Par ailleurs, les veaux sous la mère sont des veaux plus heureux car selon le type d’élevage, ils peuvent avoir accès aux pâturages et au lait de leurs mères avec plus ou moins de liberté. Ces veaux sous la mère représentent la meilleure viande française, ils sont commercialisés sous l’étiquette du “label rouge”.

Tous les veaux sont engraissés avant d’aller à l’abattoir. Ils avalent des aliments industriellement fabriqués pour garantir une croissance rapide au détriment de l’alimentation naturelle plus saine.

Où est la miséricorde ?

Très peu d’études scientifiques traitent de la sentience des animaux et de leur conscience, mais l’islam nous fournit la plus grande étude de miséricorde envers les animaux. Le prophète (saws) nous a appelé à traiter les animaux avec respect et dignité. Il interdit la pratique consistant à couper la queue et la crinière des chevaux, à marquer les animaux au fer rouge et même à garder les chevaux attelés inutilement (sahih mouslim). S’il voyait un animal surchargé ou mal nourri, il allait voir son propriétaire et lui disait : « Crains Dieu dans ta façon de traiter les animaux. » (Abû Dâwûd). Le prophète (saws) nous a également appris de respecter le lien mère-bébé chez les animaux.
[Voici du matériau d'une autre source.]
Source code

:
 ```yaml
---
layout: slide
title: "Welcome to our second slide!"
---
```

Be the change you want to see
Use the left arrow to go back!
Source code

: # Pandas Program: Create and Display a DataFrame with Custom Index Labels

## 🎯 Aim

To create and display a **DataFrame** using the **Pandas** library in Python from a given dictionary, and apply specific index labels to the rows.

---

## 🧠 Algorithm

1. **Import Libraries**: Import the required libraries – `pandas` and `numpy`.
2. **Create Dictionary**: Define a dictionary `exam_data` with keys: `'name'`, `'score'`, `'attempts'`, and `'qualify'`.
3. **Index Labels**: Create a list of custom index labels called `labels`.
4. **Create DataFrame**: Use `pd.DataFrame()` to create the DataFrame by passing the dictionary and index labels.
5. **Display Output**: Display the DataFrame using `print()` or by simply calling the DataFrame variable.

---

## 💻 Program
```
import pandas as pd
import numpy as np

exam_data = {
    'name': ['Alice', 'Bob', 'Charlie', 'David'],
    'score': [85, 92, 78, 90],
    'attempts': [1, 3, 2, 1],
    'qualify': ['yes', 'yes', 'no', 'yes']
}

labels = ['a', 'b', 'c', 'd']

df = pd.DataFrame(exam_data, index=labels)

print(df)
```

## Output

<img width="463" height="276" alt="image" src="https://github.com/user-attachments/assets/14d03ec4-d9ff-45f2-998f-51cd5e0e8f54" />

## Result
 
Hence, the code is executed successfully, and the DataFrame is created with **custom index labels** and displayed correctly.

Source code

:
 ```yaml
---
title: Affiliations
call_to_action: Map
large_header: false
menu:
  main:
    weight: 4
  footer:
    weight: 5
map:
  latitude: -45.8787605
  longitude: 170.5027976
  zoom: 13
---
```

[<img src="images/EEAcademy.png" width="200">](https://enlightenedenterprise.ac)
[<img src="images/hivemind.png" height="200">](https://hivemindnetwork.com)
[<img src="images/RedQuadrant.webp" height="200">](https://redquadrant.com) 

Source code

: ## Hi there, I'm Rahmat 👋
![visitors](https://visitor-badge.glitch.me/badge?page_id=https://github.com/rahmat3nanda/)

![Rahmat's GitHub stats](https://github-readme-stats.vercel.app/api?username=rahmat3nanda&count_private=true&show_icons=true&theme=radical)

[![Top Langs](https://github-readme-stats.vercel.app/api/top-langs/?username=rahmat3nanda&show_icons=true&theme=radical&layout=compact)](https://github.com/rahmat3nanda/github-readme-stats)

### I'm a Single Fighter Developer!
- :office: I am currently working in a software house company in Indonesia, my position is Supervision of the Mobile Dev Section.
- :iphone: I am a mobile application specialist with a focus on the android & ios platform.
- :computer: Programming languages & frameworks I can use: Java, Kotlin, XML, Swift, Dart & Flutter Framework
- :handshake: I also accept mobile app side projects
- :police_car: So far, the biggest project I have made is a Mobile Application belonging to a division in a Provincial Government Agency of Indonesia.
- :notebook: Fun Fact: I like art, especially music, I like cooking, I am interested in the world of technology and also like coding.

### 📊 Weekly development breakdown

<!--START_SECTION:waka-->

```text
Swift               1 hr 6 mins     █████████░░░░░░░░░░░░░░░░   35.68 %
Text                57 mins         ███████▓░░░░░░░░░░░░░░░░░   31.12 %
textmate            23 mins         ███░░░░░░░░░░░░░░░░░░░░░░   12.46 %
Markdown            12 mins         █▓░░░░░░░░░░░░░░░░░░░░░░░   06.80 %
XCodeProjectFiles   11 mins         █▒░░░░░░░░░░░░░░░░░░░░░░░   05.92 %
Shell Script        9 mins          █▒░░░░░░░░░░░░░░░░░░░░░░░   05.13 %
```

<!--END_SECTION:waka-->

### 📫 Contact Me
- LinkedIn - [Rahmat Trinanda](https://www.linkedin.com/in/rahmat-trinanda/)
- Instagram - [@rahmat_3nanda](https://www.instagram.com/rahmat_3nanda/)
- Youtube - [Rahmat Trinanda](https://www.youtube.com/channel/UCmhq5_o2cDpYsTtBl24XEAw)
Un des compagnons du Prophète raconte : « Nous étions en voyage, puis nous nous sommes arrêtés quelque part. À un moment où le Prophète s’était éloigné de nous, nous vîmes un oiseau avec ses deux petits, que nous prîmes dans nos mains. La mère se mit alors à virevolter au-dessus de nous, très énervée. Quand le Prophète revint vers nous, il dit : « Qui a provoqué cette détresse, chez cet oiseau, en prenant ses petits? Rendez-les-lui! » (sahih mouslim)
Le prophète (saws) nous a également montré que la compassion envers un animal a une grande récompense auprès d’Allah. Il a également avertit celui qui torture ou abuse d’un animal du châtiment de Dieu comme cette femme qui a été tourmentée en enfer à cause d’une chatte qu’elle avait enfermée sans la nourrir et l’abreuver jusqu’à ce qu’elle pérît (Al-Bukhârî, Muslim).

Que mangent les bovins ?

Non seulement les bovins ne boivent plus le lait de leurs mères, mais en plus ils consomment de nouveaux produits concoctés par les soins de l’homme « moderne ». Dans les fermes traditionnelles, les bovins mangeaient de l’herbe fraîche dans les près. En hiver, on leur distribuait du foin qui n’est autre que de l’herbe séchée. Cependant, cette formule n’entre plus dans la charte de produire le plus, fournir le moins. Les ensilages ont été introduits dans l’alimentation des bovins pour donner des compléments protéiques et énergétiques. Il s’agit d’un processus de fermentation destiné à conserver le fourrage à l’état humide en offrant une grande valeur nutritive. Les ensilages de maïs ont ainsi permis d’hypertrophier les mamelles des vaches pour passer d’une production de 5 à 8 litres à 50 litres par jour.
Ce système est certes efficace par sa simplicité et sa bonne conservation, mais il est malsain et insatisfaisant à bien des égards. Les cultures fourragères sont gourmandes en eau, utilisent beaucoup d’engrais, de pesticides, d’additifs et sont généralement d’origine transgénique. Les vaches développent ainsi beaucoup de maladies comme les cancers. Elles sont soumises au risque d’intoxication sans oublier qu’elles deviennent alcooliques (alcool dû à la fermentation des végétaux). La part de l’herbe, l’aliment naturel des vaches, devient minime. Le nombre de pâturages naturels diminue au détriment des cultures fourragères (maïs, colza, soja, …).
Mais, Allah a fait de la vache un animal ruminant qui digère l’herbe. Elle a besoin de passer plus de 10 heures par jour à mastiquer et ruminer pour produire de la salive qui, par son acidité assure l’équilibre bactérien dans son estomac. Sobhan’Allah, un équilibre naturel qui fait du pâturage un besoin irremplaçable.
Une petite pensée s’impose aux troupeaux bovins brûlés vifs suite à la maladie de la vache folle causée par l’alimentation inadaptée.
Rappelons cette parole divine pour méditer…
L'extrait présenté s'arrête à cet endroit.